Differential Effects of Glutamate-286 Mutations in the Aa3-Type Cytochrome C Oxidase from Rhodobacter Sphaeroides and the Cytochrome Bo3 Ubiquinol Oxidase from Escherichia Coli

Both the aa3-type cytochrome c oxidase from Rhodobacter sphaeroides (RsCcOaa3) and the closely related bo3-type ubiquinol oxidase from Escherichia coli (EcQObo3) possess a proton-conducting D-channel that terminates at a glutamic acid, E286, which is critical for controlling proton transfer to the active site for oxygen chemistry and to a proton loading site for proton pumping. E286 mutations in each enzyme block proton flux and, therefore, inhibit oxidase function.

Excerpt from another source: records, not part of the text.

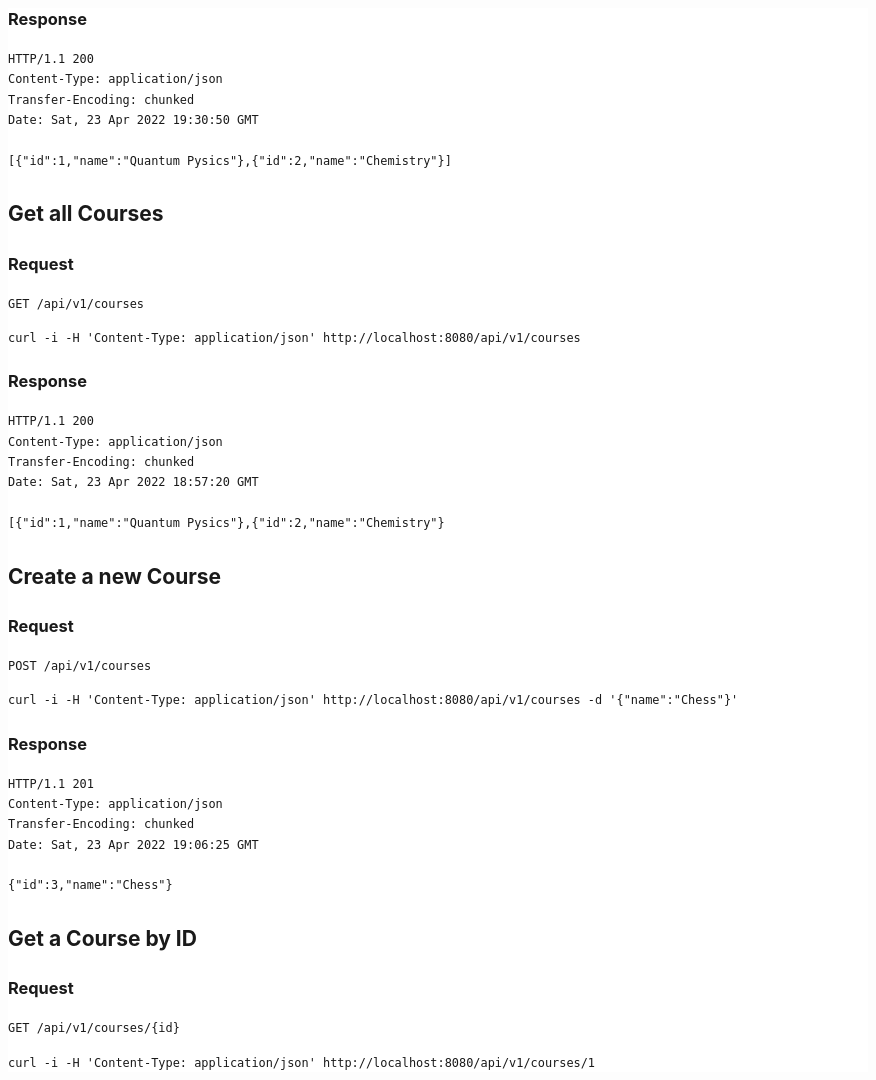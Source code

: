 ### Response

	HTTP/1.1 200
	Content-Type: application/json
	Transfer-Encoding: chunked
	Date: Sat, 23 Apr 2022 19:30:50 GMT

	[{"id":1,"name":"Quantum Pysics"},{"id":2,"name":"Chemistry"}]



## Get all Courses

### Request

`GET /api/v1/courses`

    curl -i -H 'Content-Type: application/json' http://localhost:8080/api/v1/courses

### Response

	HTTP/1.1 200
	Content-Type: application/json
	Transfer-Encoding: chunked
	Date: Sat, 23 Apr 2022 18:57:20 GMT

	[{"id":1,"name":"Quantum Pysics"},{"id":2,"name":"Chemistry"}

## Create a new Course

### Request

`POST /api/v1/courses`

	curl -i -H 'Content-Type: application/json' http://localhost:8080/api/v1/courses -d '{"name":"Chess"}'

### Response

	HTTP/1.1 201
	Content-Type: application/json
	Transfer-Encoding: chunked
	Date: Sat, 23 Apr 2022 19:06:25 GMT

	{"id":3,"name":"Chess"}

## Get a Course by ID

### Request

`GET /api/v1/courses/{id}`

	curl -i -H 'Content-Type: application/json' http://localhost:8080/api/v1/courses/1
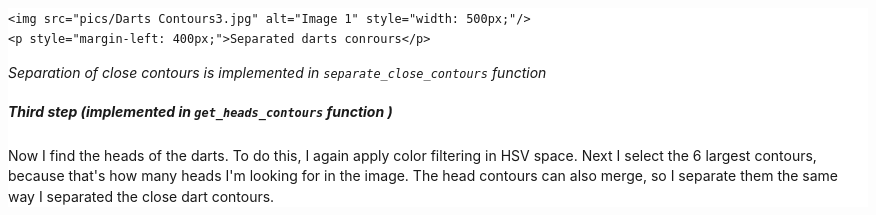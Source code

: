     <img src="pics/Darts Contours3.jpg" alt="Image 1" style="width: 500px;"/>
    <p style="margin-left: 400px;">Separated darts conrours</p>
</div>    


*Separation of close contours is implemented in `separate_close_contours` function*    


##### Third step  (*implemented in `get_heads_contours` function* )

Now I find the heads of the darts. To do this, I again apply color filtering in HSV space. Next I select the 6 largest contours, because that's how many heads I'm looking for in the image. The head contours can also merge, so I separate them the same way I separated the close dart contours.  

<div style="text-align: center; margin-right: 20px; margin-left: 70px;">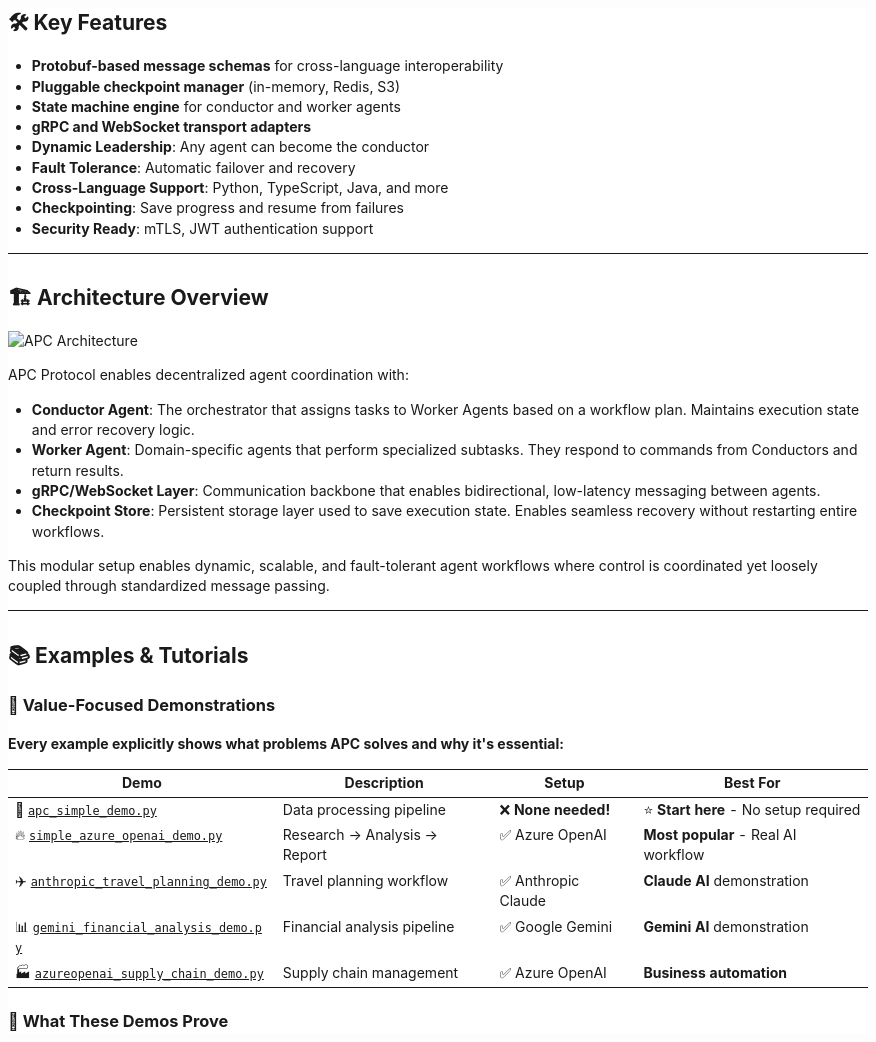 ## 🛠️ Key Features

- **Protobuf-based message schemas** for cross-language interoperability
- **Pluggable checkpoint manager** (in-memory, Redis, S3)
- **State machine engine** for conductor and worker agents
- **gRPC and WebSocket transport adapters**
- **Dynamic Leadership**: Any agent can become the conductor
- **Fault Tolerance**: Automatic failover and recovery
- **Cross-Language Support**: Python, TypeScript, Java, and more
- **Checkpointing**: Save progress and resume from failures
- **Security Ready**: mTLS, JWT authentication support

---

## 🏗️ Architecture Overview

![APC Architecture](docs/images/apc-architecture.png)

APC Protocol enables decentralized agent coordination with:

- **Conductor Agent**: The orchestrator that assigns tasks to Worker Agents based on a workflow plan. Maintains execution state and error recovery logic.
- **Worker Agent**: Domain-specific agents that perform specialized subtasks. They respond to commands from Conductors and return results.
- **gRPC/WebSocket Layer**: Communication backbone that enables bidirectional, low-latency messaging between agents.
- **Checkpoint Store**: Persistent storage layer used to save execution state. Enables seamless recovery without restarting entire workflows.

This modular setup enables dynamic, scalable, and fault-tolerant agent workflows where control is coordinated yet loosely coupled through standardized message passing.

---

## 📚 Examples & Tutorials

### 🎯 **Value-Focused Demonstrations**
**Every example explicitly shows what problems APC solves and why it's essential:**

| Demo | Description | Setup | Best For |
|------|-------------|-------|----------|
| 🎯 [`apc_simple_demo.py`](examples/real_world/apc_simple_demo.py) | Data processing pipeline | ❌ **None needed!** | ⭐ **Start here** - No setup required |
| 🔥 [`simple_azure_openai_demo.py`](examples/real_world/simple_azure_openai_demo.py) | Research → Analysis → Report | ✅ Azure OpenAI | **Most popular** - Real AI workflow |
| ✈️ [`anthropic_travel_planning_demo.py`](examples/real_world/anthropic_travel_planning_demo.py) | Travel planning workflow | ✅ Anthropic Claude | **Claude AI** demonstration |
| 📊 [`gemini_financial_analysis_demo.py`](examples/real_world/gemini_financial_analysis_demo.py) | Financial analysis pipeline | ✅ Google Gemini | **Gemini AI** demonstration |
| 🏭 [`azureopenai_supply_chain_demo.py`](examples/real_world/azureopenai_supply_chain_demo.py) | Supply chain management | ✅ Azure OpenAI | **Business automation** |

### 🎯 **What These Demos Prove**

In the current work, resonance Raman spectroscopy was used to show that the E286A and E286C mutations in RsCcOaa3 result in long range conformational changes that influence the protein interactions with both heme a and heme a3. Therefore, the severe reduction of the steady-state activity of the E286 mutants in RsCcOaa3 to ~0.05% is not simply a result of the direct blockage of the D-channel, but it is also a consequence of the conformational changes induced by the mutations to heme a and to the heme a3-CuB active site. In contrast, the E286C mutation of EcQObo3 exhibits no evidence of conformational changes at the two heme sites, indicating that its reduced activity (3%) is exclusively a result of the inhibition of proton transfer from the D-channel. We propose that in RsCcOaa3, the E286 mutations severely perturb the active site through a close interaction with F282, which lies between E286 and the heme-copper active site. The local structure around E286 in EcQObo3 is different, providing a rationale for the very different effects of E286 mutations in the two enzymes. This article is part of a Special Issue entitled: Allosteric cooperativity in respiratory proteins.